-- SOURCE MATERIAL follows --

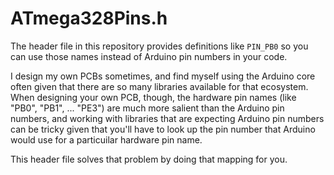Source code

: # ATmega328Pins.h

The header file in this repository provides definitions like `PIN_PB0` so you can use those names instead of Arduino pin numbers in your code.

I design my own PCBs sometimes, and find myself using the Arduino core often given that there are so many libraries available for that ecosystem.  When designing your own PCB, though, the hardware pin names (like "PB0", "PB1", ... "PE3") are much more salient than the Arduino pin numbers, and working with libraries that are expecting Arduino pin numbers can be tricky given that you'll have to look up the pin number that Arduino would use for a particuilar hardware pin name.

This header file solves that problem by doing that mapping for you.
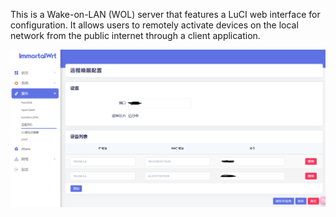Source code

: This is a Wake-on-LAN (WOL) server that features a LuCI web interface for configuration. It allows users to remotely activate devices on the local network from the public internet through a client application.

![preview](preview/01.png)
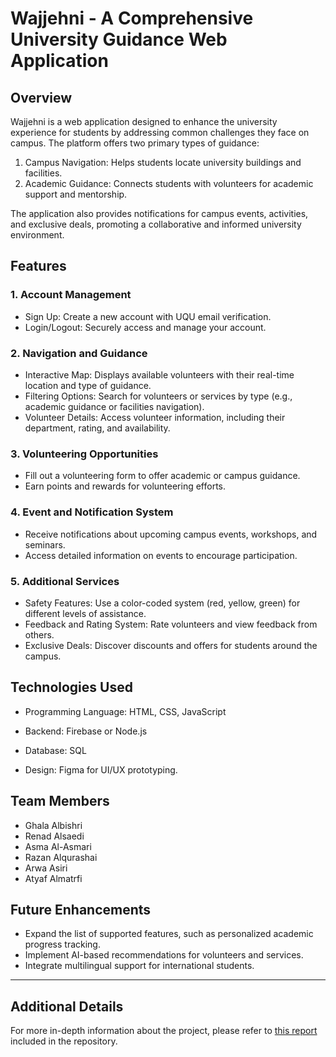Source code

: # Wajjehni - A Comprehensive University Guidance Web Application 
 
## Overview 
Wajjehni is a web application designed to enhance the university experience for students by addressing common challenges they face on campus. The platform offers two primary types of guidance: 
1. Campus Navigation: Helps students locate university buildings and facilities. 
2. Academic Guidance: Connects students with volunteers for academic support and mentorship. 
 
The application also provides notifications for campus events, activities, and exclusive deals, promoting a collaborative and informed university environment. 
 
## Features 
### 1. Account Management 
- Sign Up: Create a new account with UQU email verification. 
- Login/Logout: Securely access and manage your account. 
 
### 2. Navigation and Guidance 
- Interactive Map: Displays available volunteers with their real-time location and type of guidance. 
- Filtering Options: Search for volunteers or services by type (e.g., academic guidance or facilities navigation). 
- Volunteer Details: Access volunteer information, including their department, rating, and availability. 
 
### 3. Volunteering Opportunities 
- Fill out a volunteering form to offer academic or campus guidance. 
- Earn points and rewards for volunteering efforts. 
 
### 4. Event and Notification System 
- Receive notifications about upcoming campus events, workshops, and seminars. 
- Access detailed information on events to encourage participation. 
 
### 5. Additional Services 
- Safety Features: Use a color-coded system (red, yellow, green) for different levels of assistance. 
- Feedback and Rating System: Rate volunteers and view feedback from others. 
- Exclusive Deals: Discover discounts and offers for students around the campus. 
 
## Technologies Used 
- Programming Language: HTML, CSS, JavaScript 
- Backend: Firebase or Node.js 
- Database:  SQL 
 
- Design: Figma for UI/UX prototyping. 
 
 
 
## Team Members 
- Ghala Albishri 
- Renad Alsaedi   
- Asma Al-Asmari   
- Razan Alqurashai   
- Arwa Asiri   
- Atyaf Almatrfi   
 
## Future Enhancements 
- Expand the list of supported features, such as personalized academic progress tracking. 
- Implement AI-based recommendations for volunteers and services. 
- Integrate multilingual support for international students. 
 
--- 
 
## Additional Details 
For more in-depth information about the project, please refer to [this report](https://github.com/renad371/Wajjehni/blob/main/report%20wajjhni1.pdf) included in the repository.
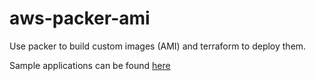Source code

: # aws-packer-ami

Use packer to build custom images (AMI) and terraform to deploy them.

Sample applications can be found [here](sample-apps)
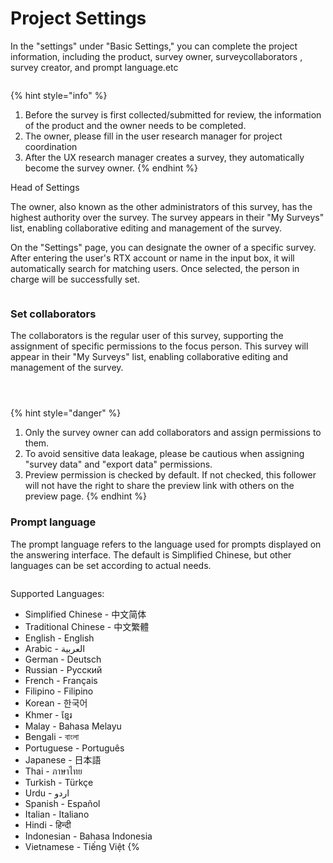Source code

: # Project Settings

In the "settings" under "Basic Settings," you can complete the project information, including the  product, survey owner, surveycollaborators , survey creator, and prompt language.etc

<figure><img src="../../../.gitbook/assets/image (21) (1) (1) (1) (1) (1).png" alt=""><figcaption></figcaption></figure>

{% hint style="info" %}
1. Before the survey is first collected/submitted for review, the information of the  product and the owner needs to be completed.
2. The owner, please fill in the user research manager for project coordination
3. After the UX research manager creates a survey, they automatically become the survey owner.
{% endhint %}

Head of Settings

The owner, also known as the other administrators of this survey, has the highest authority over the survey. The survey appears in their "My Surveys" list, enabling collaborative editing and management of the survey.

On the "Settings" page, you can designate the owner of a specific survey. After entering the user's RTX account or name in the input box, it will automatically search for matching users. Once selected, the person in charge will be successfully set.

<figure><img src="../../../.gitbook/assets/image (19).png" alt=""><figcaption></figcaption></figure>

### Set  collaborators

The  collaborators  is the regular user of this survey, supporting the assignment of specific permissions to the focus person. This survey will appear in their "My Surveys" list, enabling collaborative editing and management of the survey.

<figure><img src="../../../.gitbook/assets/image (22).png" alt=""><figcaption></figcaption></figure>

<figure><img src="../../../.gitbook/assets/image (2).png" alt=""><figcaption></figcaption></figure>



<figure><img src="../../../.gitbook/assets/image (3).png" alt=""><figcaption></figcaption></figure>

{% hint style="danger" %}
1. Only the survey owner can add  collaborators and assign permissions to them.
2. To avoid sensitive data leakage, please be cautious when assigning "survey data" and "export data" permissions.
3. Preview permission is checked by default. If not checked, this follower will not have the right to share the preview link with others on the preview page.
{% endhint %}

### Prompt language

The prompt language refers to the language used for prompts displayed on the answering interface. The default is Simplified Chinese, but other languages can be set according to actual needs.

<figure><img src="../../../.gitbook/assets/image (21).png" alt=""><figcaption></figcaption></figure>

Supported Languages:

* Simplified Chinese - 中文简体
* Traditional Chinese - 中文繁體
* English - English
* Arabic - العربية
* German - Deutsch
* Russian - Pусский
* French - Français
* Filipino - Filipino
* Korean - 한국어
* Khmer - ខ្មែរ
* Malay - Bahasa Melayu
* Bengali - বাংলা
* Portuguese - Português
* Japanese - 日本語
* Thai - ภาษาไทย
* Turkish - Türkçe
* Urdu - اردو‎
* Spanish - Español
* Italian - Italiano
* Hindi - हिन्दी
* Indonesian - Bahasa Indonesia
* Vietnamese - Tiếng Việt \{%



<figure><img src="../../../.gitbook/assets/Snipaste_2023-10-08_11-56-04.png" alt=""><figcaption></figcaption></figure>

<figure><img src="../../../.gitbook/assets/Snipaste_2023-10-08_11-57-10.png" alt=""><figcaption></figcaption></figure>
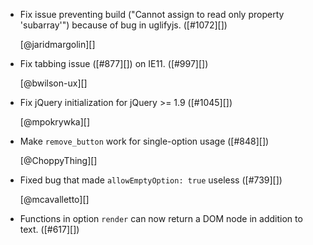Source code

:*  Fix issue preventing build ("Cannot assign to read only property
   'subarray'") because of bug in uglifyjs. ([#1072][])

   [@jaridmargolin][]

*  Fix tabbing issue ([#877][]) on IE11. ([#997][])

   [@bwilson-ux][]

*  Fix jQuery initialization for jQuery >= 1.9 ([#1045][])

   [@mpokrywka][]

*  Make `remove_button` work for single-option usage ([#848][])

   [@ChoppyThing][]

*  Fixed bug that made `allowEmptyOption: true` useless ([#739][])

   [@mcavalletto][]

*  Functions in option `render` can now return a DOM node in addition to
   text. ([#617][])
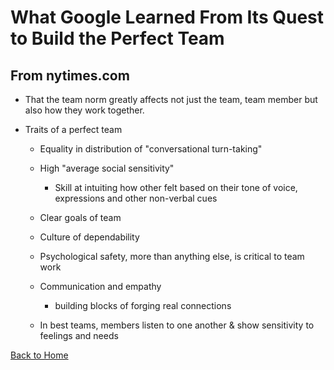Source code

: # What Google Learned From Its Quest to Build the Perfect Team

## From nytimes.com


- That the team norm greatly affects not just the team, team member but also how they work together.

- Traits of a perfect team

  - Equality in distribution of "conversational turn-taking"
  
  - High "average social sensitivity"
  
    - Skill at intuiting how other felt based on their tone of voice, expressions and other non-verbal cues
    
  - Clear goals of team
  
  - Culture of dependability
  
  - Psychological safety, more than anything else, is critical to team work
  
  - Communication and empathy
  
    - building blocks of forging real connections
    
  - In best teams, members listen to one another & show sensitivity to feelings and needs



 

[Back to Home](https://pdariuslee.github.io/reading-notes/)
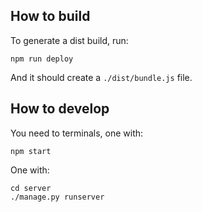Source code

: How to build
------------

To generate a dist build, run:

    npm run deploy

And it should create a `./dist/bundle.js` file.


How to develop
--------------

You need to terminals, one with:

    npm start

One with:

    cd server
    ./manage.py runserver
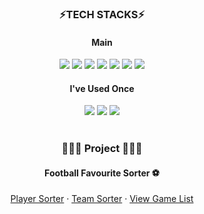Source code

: <div align="center">
  
### ⚡TECH STACKS⚡
#### Main
<img src="https://img.shields.io/badge/PYTHON-3776AB?style=for-the-badge&logo=PYTHON&logoColor=white"> 
<img src="https://img.shields.io/badge/HTML5-E34F26?style=for-the-badge&logo=HTML5&logoColor=white">
<img src="https://img.shields.io/badge/CSS3-1572B6?style=for-the-badge&logo=CSS3&logoColor=white">
<img src="https://img.shields.io/badge/JavaScript-F7DF1E?style=for-the-badge&logo=JavaScript&logoColor=white">
<img src="https://img.shields.io/badge/MySQL-4479A1?style=for-the-badge&logo=MySQL&logoColor=white">
<img src="https://img.shields.io/badge/fastapi-009688?style=for-the-badge&logo=fastapi&logoColor=white">
<img src="https://img.shields.io/badge/tailwind-06B6D4?style=for-the-badge&logo=tailwindcss&logoColor=white">

#### I've Used Once
<img src="https://img.shields.io/badge/pandas-150458?style=for-the-badge&logo=pandas&logoColor=white">
<img src="https://img.shields.io/badge/selenium-43B02A?style=for-the-badge&logo=selenium&logoColor=white">
<img src="https://img.shields.io/badge/aws-232F3E?style=for-the-badge&logo=Amazon aws&logoColor=white">

<br/>
<br/>

### 👩🏻‍💻 Project 👩🏻‍💻
#### Football Favourite Sorter ⚽
<a name="readme-top"></a>
    <a href="http://leeseungeun.com/top100">Player Sorter</a>
    ·
    <a href="http://leeseungeun.com/fc">Team Sorter</a>
    ·
    <a href="http://leeseungeun.com">View Game List</a>
</div>
<br/>

</div>
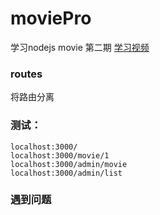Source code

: # moviePro
学习nodejs movie 第二期
[学习视频](http://www.imooc.com/learn/197)


### routes

将路由分离


### 测试：

	localhost:3000/
	localhost:3000/movie/1
	localhost:3000/admin/movie
	localhost:3000/admin/list


### 遇到问题



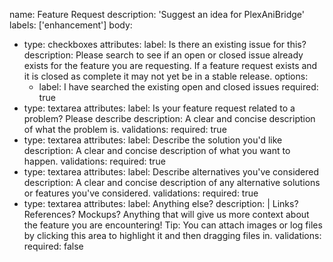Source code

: name: Feature Request
description: 'Suggest an idea for PlexAniBridge'
labels: ['enhancement']
body:

- type: checkboxes
  attributes:
  label: Is there an existing issue for this?
  description: Please search to see if an open or closed issue already exists for the feature you are requesting. If a feature request exists and it is closed as complete it may not yet be in a stable release.
  options:
  - label: I have searched the existing open and closed issues
    required: true
- type: textarea
  attributes:
  label: Is your feature request related to a problem? Please describe
  description: A clear and concise description of what the problem is.
  validations:
  required: true
- type: textarea
  attributes:
  label: Describe the solution you'd like
  description: A clear and concise description of what you want to happen.
  validations:
  required: true
- type: textarea
  attributes:
  label: Describe alternatives you've considered
  description: A clear and concise description of any alternative solutions or features you've considered.
  validations:
  required: true
- type: textarea
  attributes:
  label: Anything else?
  description: |
  Links? References? Mockups? Anything that will give us more context about the feature you are encountering!
  Tip: You can attach images or log files by clicking this area to highlight it and then dragging files in.
  validations:
  required: false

-- SOURCE MATERIAL concluded --

PROBLEM DETAILS
Could you set down, exactly as written, every line from the start of the records above through the line containing "The header file", leaving the pictures out?

PROBLEM SOLUTION
Source code

: # ATmega328Pins.h

The header file in this repository provides definitions like `PIN_PB0` so you can use those names instead of Arduino pin numbers in your code.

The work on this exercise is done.